BEGIN Data excerpts

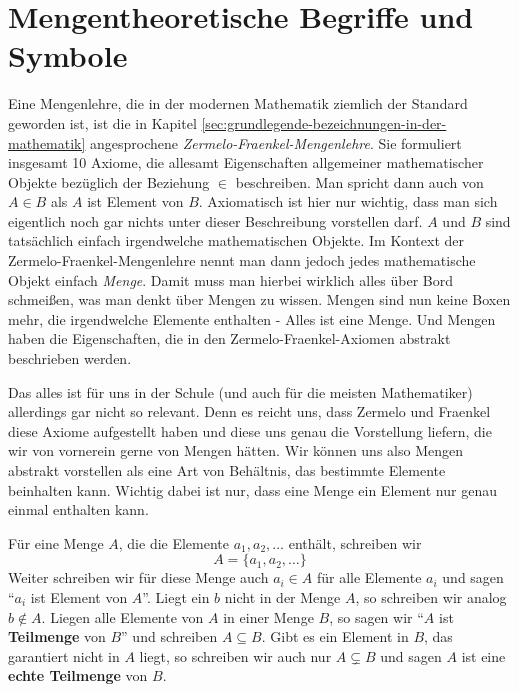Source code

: \begin{definition} %
    
\end{definition}

\section{Mengentheoretische Begriffe und Symbole}
Eine Mengenlehre, die in der modernen Mathematik ziemlich der Standard geworden ist, ist die in Kapitel \ref{sec:grundlegende-bezeichnungen-in-der-mathematik} angesprochene \textit{Zermelo-Fraenkel-Mengenlehre}. Sie formuliert insgesamt 10 Axiome, die allesamt Eigenschaften allgemeiner mathematischer Objekte bezüglich der Beziehung \(\in\) beschreiben. Man spricht dann auch von \(A \in B\) als \(A\) ist Element von \(B\). Axiomatisch ist hier nur wichtig, dass man sich eigentlich noch gar nichts unter dieser Beschreibung vorstellen darf. \(A\) und \(B\) sind tatsächlich einfach irgendwelche mathematischen Objekte. Im Kontext der Zermelo-Fraenkel-Mengenlehre nennt man dann jedoch jedes mathematische Objekt einfach \textit{Menge}. Damit muss man hierbei wirklich alles über Bord schmeißen, was man denkt über Mengen zu wissen. Mengen sind nun keine Boxen mehr, die irgendwelche Elemente enthalten - Alles ist eine Menge. Und Mengen haben die Eigenschaften, die in den Zermelo-Fraenkel-Axiomen abstrakt beschrieben werden. 

Das alles ist für uns in der Schule (und auch für die meisten Mathematiker) allerdings gar nicht so relevant. Denn es reicht uns, dass Zermelo und Fraenkel diese Axiome aufgestellt haben und diese uns genau die Vorstellung liefern, die wir von vornerein gerne von Mengen hätten. Wir können uns also Mengen abstrakt vorstellen als eine Art von Behältnis, das bestimmte Elemente beinhalten kann. Wichtig dabei ist nur, dass eine Menge ein Element nur genau einmal enthalten kann. 

\begin{definition}
    Für eine Menge \(A\), die die Elemente \(a_1, a_2 , \dots\) enthält, schreiben wir 
    \begin{equation*}
        A = \{a_1, a_2, \dots \}
    \end{equation*}
    Weiter schreiben wir für diese Menge auch \(a_i \in A\) für alle Elemente \(a_i\) und sagen "`\(a_i\) ist Element von \(A\)"'. Liegt ein \(b\) nicht in der Menge \(A\), so schreiben wir analog \(b \notin A\). Liegen alle Elemente von \(A\) in einer Menge \(B\), so sagen wir "`\(A\) ist \textbf{Teilmenge} von \(B\)"' und schreiben \(A \subseteq B\). Gibt es ein Element in \(B\), das garantiert nicht in \(A\) liegt, so schreiben wir auch nur \(A \subsetneq B\) und sagen \(A\) ist eine \textbf{echte Teilmenge} von \(B\). 
\end{definition}

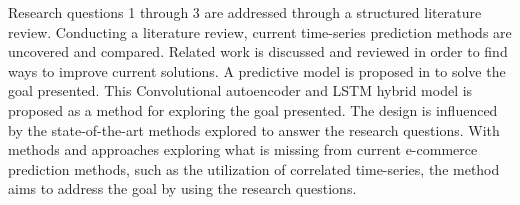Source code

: Research questions 1 through 3 are addressed through a structured literature review.
Conducting a literature review, current time-series prediction methods are uncovered and compared.
Related work is discussed and reviewed in order to find ways to improve current solutions.
A predictive model is proposed in  to solve the goal presented.
This Convolutional autoencoder and LSTM hybrid model is proposed as a method for exploring the goal presented.
The design is influenced by the state-of-the-art methods explored to answer the research questions.
With methods and approaches exploring what is missing from current e-commerce prediction methods,
such as the utilization of correlated time-series, the method aims to address the goal by using the research questions.
\fi
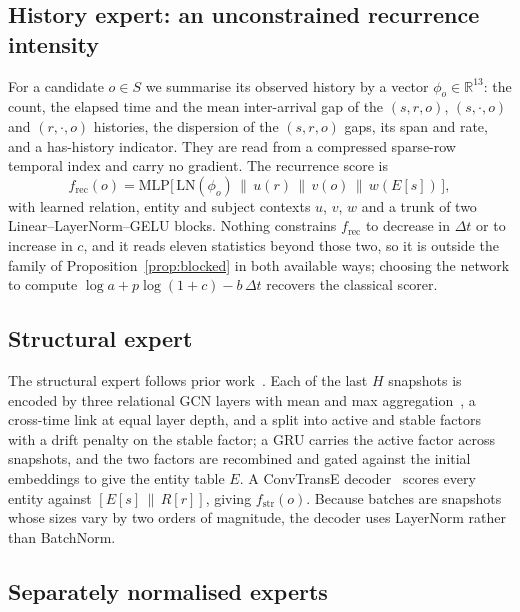 \documentclass[conference]{IEEEtran}
\begin{document}
\subsection{History expert: an unconstrained recurrence intensity}
\label{sec:rec}

For a candidate $o \in S$ we summarise its observed history by a vector
$\phi_o \in \mathbb{R}^{13}$: the count, the elapsed time and the mean
inter-arrival gap of the $(s,r,o)$, $(s,\cdot,o)$ and $(r,\cdot,o)$ histories,
the dispersion of the $(s,r,o)$ gaps, its span and rate, and a has-history
indicator. They are read from a compressed sparse-row temporal index and carry
no gradient. The recurrence score is
\begin{equation}
f_{\mathrm{rec}}(o) = \mathrm{MLP}\bigl[\,\mathrm{LN}(\phi_o)\,\|\,u(r)\,\|\,
v(o)\,\|\,w(E[s])\,\bigr],
\end{equation}
with learned relation, entity and subject contexts $u$, $v$, $w$ and a trunk of
two Linear--LayerNorm--GELU blocks. Nothing constrains $f_{\mathrm{rec}}$ to
decrease in $\Delta t$ or to increase in $c$, and it reads eleven statistics
beyond those two, so it is outside the family of
Proposition~\ref{prop:blocked} in both available ways; choosing the network to
compute $\log a + p\log(1+c) - b\,\Delta t$ recovers the classical scorer.

\subsection{Structural expert}

The structural expert follows prior work~\cite{dimnet,regcn}. Each of the last
$H$ snapshots is encoded by three relational GCN layers with mean and max
aggregation~\cite{pna}, a cross-time link at equal layer depth, and a split
into active and stable factors with a drift penalty on the stable factor; a
GRU carries the active factor across snapshots, and the two factors are
recombined and gated against the initial embeddings to give the entity table
$E$. A
ConvTransE decoder~\cite{convtranse} scores every entity against
$[E[s]\,\|\,R[r]]$, giving $f_{\mathrm{str}}(o)$. Because batches are
snapshots whose sizes vary by two orders of magnitude, the decoder uses
LayerNorm rather than BatchNorm.

\subsection{Separately normalised experts}
\label{sec:mix}
\end{document}
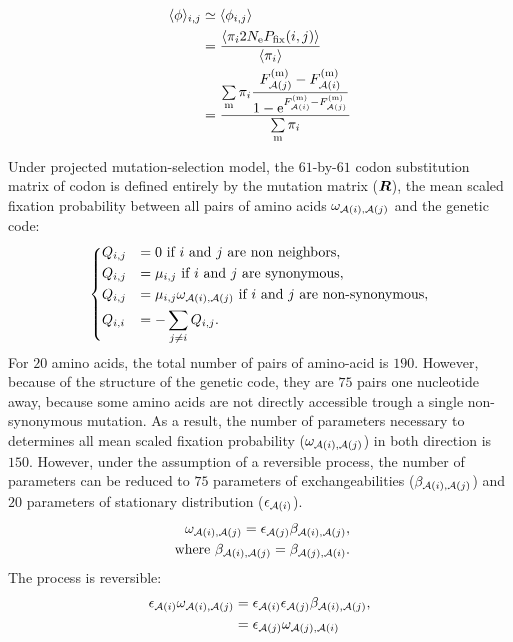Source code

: \begin{align}
    \langle \phi \rangle_{{i}, {j}} & \simeq \langle \phi_{{i}, {j}} \rangle \\
    & = \dfrac{ \langle \pi_{{i}} 2N_{\textrm{e}} P_{\mathrm{fix}}({i}, {j}) \rangle }{ \langle \pi_{{i}} \rangle } \\
    & = \dfrac{ \sum\limits_{\text{m}}  \pi_{{i}}\dfrac{F_{\mathcal{A}({j})}^{(\text{m})} - F_{\mathcal{A}({i})}^{(\text{m})}}{1 - \mathrm{e}^{F_{\mathcal{A}({i})}^{(\text{m})} - F_{\mathcal{A}({j})}^{(\text{m})}}} }{ \sum\limits_{\text{m}} \pi_{{i}} }
\end{align}

Under projected mutation-selection model, the $61$-by-$61$ \gls{codon} \gls{substitution} matrix of \gls{codon} is defined entirely by the mutation matrix ($\bm{R}$), the mean scaled fixation probability between all pairs of amino acids $\omega_{\mathcal{A}({i}), \mathcal{A}({j})}$ and the genetic code:
\begin{equation}
    \begin{dcases}
        Q_{{i}, {j}} & = 0 \text{ if ${i}$ and ${j}$ are non neighbors}, \\
        Q_{{i}, {j}} & = \mu_{{i}, {j}} \text{ if ${i}$ and ${j}$ are synonymous}, \\
        Q_{{i}, {j}} & = \mu_{{i}, {j}} \omega_{\mathcal{A}({i}), \mathcal{A}({j})} \text{ if ${i}$ and ${j}$ are non-synonymous}, \\
        Q_{{i}, {i}} & = - \sum\limits_{{j} \neq {i}} Q_{{i}, {j}}.
    \end{dcases}
    \label{eq:codon-mean-field}
\end{equation}
For $20$ amino acids, the total number of pairs of amino-acid is $190$.
However, because of the structure of the genetic code, they are $75$ pairs one nucleotide away, because some amino acids are not directly accessible trough a single non-synonymous mutation.
As a result, the number of parameters necessary to determines all mean scaled fixation probability ($\omega_{\mathcal{A}({i}), \mathcal{A}({j})}$) in both direction is $150$.
However, under the assumption of a reversible process, the number of parameters can be reduced to $75$ parameters of exchangeabilities ($\beta_{\mathcal{A}({i}), \mathcal{A}({j})}$) and $20$ parameters of stationary distribution ($\epsilon_{\mathcal{A}({i})}$).
\begin{align}
    \omega_{\mathcal{A}({i}), \mathcal{A}({j})} = \epsilon_{\mathcal{A}({j})} \beta_{\mathcal{A}({i}), \mathcal{A}({j})}, \\
    \text{ where } \beta_{\mathcal{A}({i}), \mathcal{A}({j})} = \beta_{\mathcal{A}({j}), \mathcal{A}({i})}.
\end{align}
The process is reversible:
\begin{align}
    \epsilon_{\mathcal{A}({i})} \omega_{\mathcal{A}({i}), \mathcal{A}({j})} & = \epsilon_{\mathcal{A}({i})} \epsilon_{\mathcal{A}({j})} \beta_{\mathcal{A}({i}), \mathcal{A}({j})}, \\
    & = \epsilon_{\mathcal{A}({j})} \omega_{\mathcal{A}({j}), \mathcal{A}({i})}
\end{align}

END Data excerpts

- **Exercise objective**
Using the data above, copy each line that contains "factor".

- **Response below**
into active and stable factors with a drift penalty on the stable factor; a
GRU carries the active factor across snapshots, and the two factors are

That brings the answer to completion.